The Chartwells kitchen is not technically gluten-free, but they do offer a section of food made without gluten. It consists of bread made in Quinnipiac’s Mybready gluten-free bread-maker, bagels, muffins, and occasionally cookies or brownies. Also offered are cereals such as Rice Chex.
Deli meats, brown rice, fruit, and salads without croutons and typical dressings are also an option, however many students who complain about a lack of variety in food already may be overwhelmed by the limitations.
Leean Spaulding, the assistant director of dining services for Quinnipiac, has witnessed the growth in gluten-free students, and says that only 10 to 15 students have confronted the situation.
Freshman Lindsey Hazel’s experience with gluten-intolerance has left her frustrated with campus dining.
“It sucks being allergic while at school. I have to bring my own food almost all the time and eat in my room. Quinnipiac I feel doesn’t offer a great selection and I suffer when it comes to food,” Hazel said.

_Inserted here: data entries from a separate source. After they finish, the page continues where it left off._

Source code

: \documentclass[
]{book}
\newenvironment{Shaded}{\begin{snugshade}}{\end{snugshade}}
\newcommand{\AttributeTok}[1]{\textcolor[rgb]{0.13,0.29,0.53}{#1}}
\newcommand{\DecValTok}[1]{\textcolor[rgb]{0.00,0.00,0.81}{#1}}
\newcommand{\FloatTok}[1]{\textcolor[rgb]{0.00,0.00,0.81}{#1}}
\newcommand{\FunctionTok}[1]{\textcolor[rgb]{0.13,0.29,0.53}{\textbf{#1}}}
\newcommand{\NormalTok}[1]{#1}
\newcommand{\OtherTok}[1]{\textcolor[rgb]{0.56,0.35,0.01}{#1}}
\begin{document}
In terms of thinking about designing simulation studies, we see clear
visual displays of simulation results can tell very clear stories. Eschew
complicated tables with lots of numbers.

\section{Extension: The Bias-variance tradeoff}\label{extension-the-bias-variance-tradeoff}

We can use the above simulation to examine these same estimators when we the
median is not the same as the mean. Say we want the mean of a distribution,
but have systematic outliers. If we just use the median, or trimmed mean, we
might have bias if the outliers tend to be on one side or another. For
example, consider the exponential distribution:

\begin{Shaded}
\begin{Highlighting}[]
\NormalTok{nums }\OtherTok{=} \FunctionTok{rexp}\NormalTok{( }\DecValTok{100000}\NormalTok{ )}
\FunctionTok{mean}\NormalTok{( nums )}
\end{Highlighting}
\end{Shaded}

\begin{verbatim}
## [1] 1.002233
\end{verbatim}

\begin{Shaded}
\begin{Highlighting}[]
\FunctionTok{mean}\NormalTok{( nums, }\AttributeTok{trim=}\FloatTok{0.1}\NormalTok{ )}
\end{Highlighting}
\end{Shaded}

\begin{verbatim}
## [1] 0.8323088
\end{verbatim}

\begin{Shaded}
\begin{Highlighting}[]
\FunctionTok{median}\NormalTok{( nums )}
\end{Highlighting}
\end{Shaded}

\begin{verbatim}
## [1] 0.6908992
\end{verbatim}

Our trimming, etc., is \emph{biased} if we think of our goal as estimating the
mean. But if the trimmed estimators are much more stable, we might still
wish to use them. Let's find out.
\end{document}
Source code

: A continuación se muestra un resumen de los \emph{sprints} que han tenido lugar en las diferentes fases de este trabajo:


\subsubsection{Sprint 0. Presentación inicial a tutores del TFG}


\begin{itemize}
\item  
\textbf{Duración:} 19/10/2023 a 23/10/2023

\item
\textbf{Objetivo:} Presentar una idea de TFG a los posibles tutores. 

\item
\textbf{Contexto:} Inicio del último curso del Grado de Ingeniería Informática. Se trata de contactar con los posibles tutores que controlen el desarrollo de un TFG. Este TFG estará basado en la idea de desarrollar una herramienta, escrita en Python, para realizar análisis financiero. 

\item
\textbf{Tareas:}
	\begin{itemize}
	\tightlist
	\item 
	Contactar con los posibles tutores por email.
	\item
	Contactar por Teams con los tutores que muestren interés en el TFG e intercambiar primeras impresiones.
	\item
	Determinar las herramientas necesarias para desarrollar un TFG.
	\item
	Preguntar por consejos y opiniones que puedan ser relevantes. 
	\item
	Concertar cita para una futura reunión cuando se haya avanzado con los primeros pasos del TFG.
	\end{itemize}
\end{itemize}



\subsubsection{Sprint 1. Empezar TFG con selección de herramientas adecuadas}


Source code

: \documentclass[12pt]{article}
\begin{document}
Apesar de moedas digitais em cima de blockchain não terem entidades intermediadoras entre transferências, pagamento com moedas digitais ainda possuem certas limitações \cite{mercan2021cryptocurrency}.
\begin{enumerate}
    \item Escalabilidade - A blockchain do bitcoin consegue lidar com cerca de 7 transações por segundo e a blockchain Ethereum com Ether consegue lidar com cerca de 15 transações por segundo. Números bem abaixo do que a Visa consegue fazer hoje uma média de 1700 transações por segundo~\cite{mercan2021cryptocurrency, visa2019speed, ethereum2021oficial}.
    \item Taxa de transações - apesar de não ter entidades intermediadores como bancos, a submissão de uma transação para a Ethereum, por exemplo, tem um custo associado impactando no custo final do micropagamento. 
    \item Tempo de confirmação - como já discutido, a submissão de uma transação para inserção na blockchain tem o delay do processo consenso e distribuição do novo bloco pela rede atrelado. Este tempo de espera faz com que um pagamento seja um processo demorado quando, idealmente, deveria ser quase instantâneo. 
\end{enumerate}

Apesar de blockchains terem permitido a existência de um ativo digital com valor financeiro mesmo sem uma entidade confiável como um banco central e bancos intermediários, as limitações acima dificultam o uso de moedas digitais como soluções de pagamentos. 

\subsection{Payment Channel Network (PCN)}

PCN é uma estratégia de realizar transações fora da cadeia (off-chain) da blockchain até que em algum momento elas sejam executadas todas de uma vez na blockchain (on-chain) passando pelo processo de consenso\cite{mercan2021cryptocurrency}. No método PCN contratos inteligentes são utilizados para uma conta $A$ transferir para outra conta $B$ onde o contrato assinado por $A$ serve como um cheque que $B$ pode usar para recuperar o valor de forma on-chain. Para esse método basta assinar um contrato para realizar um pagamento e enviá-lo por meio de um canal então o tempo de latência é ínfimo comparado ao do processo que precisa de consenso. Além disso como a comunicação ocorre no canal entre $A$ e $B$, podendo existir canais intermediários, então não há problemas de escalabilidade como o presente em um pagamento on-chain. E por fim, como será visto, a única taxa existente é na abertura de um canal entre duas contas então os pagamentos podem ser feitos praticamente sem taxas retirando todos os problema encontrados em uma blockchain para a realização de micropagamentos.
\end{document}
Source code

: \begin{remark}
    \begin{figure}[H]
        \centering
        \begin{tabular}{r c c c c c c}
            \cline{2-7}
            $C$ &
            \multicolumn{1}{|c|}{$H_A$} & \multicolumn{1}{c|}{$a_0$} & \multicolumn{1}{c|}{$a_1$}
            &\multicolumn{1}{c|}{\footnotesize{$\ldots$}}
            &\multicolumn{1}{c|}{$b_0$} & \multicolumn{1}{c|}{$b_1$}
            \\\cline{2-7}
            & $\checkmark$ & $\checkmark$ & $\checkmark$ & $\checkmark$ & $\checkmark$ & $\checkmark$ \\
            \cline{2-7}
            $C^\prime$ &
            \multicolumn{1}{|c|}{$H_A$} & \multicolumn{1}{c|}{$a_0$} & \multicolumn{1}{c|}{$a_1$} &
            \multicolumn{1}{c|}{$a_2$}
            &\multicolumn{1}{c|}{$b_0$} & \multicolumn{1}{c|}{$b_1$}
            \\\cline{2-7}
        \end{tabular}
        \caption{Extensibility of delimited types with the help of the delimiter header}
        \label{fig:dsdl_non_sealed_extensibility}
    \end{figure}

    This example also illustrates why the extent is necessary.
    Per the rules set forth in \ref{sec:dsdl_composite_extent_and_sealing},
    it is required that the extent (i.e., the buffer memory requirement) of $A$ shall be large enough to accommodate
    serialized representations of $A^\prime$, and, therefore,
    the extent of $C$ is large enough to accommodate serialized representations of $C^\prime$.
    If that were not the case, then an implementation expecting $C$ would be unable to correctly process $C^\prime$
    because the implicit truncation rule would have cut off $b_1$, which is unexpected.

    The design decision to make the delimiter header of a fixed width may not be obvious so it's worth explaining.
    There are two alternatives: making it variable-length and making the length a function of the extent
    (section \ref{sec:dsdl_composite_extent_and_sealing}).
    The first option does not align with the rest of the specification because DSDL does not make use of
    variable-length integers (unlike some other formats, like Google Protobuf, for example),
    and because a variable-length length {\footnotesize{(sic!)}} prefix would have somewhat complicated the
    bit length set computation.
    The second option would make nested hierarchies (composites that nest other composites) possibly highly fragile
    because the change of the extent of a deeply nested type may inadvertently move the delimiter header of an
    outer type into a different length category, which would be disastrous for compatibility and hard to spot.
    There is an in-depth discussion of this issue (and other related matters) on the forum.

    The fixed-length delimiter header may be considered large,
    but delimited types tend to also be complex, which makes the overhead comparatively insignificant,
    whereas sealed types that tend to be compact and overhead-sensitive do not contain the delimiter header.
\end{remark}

She also stated that she has visited other schools with entire refrigerators and freezers full of gluten-free products, and wishes there were more readily available options here.
According to Spaulding, the Chartwells’ staff does work to be accommodating. If gluten-free students want something else, it can be added to the menu, but unfortunately they do run at a higher price, she said.
The frustrations felt by people who are gluten intolerant are widespread, but still many people choose to adopt this diet to avoid processed foods and unnecessary carbohydrates.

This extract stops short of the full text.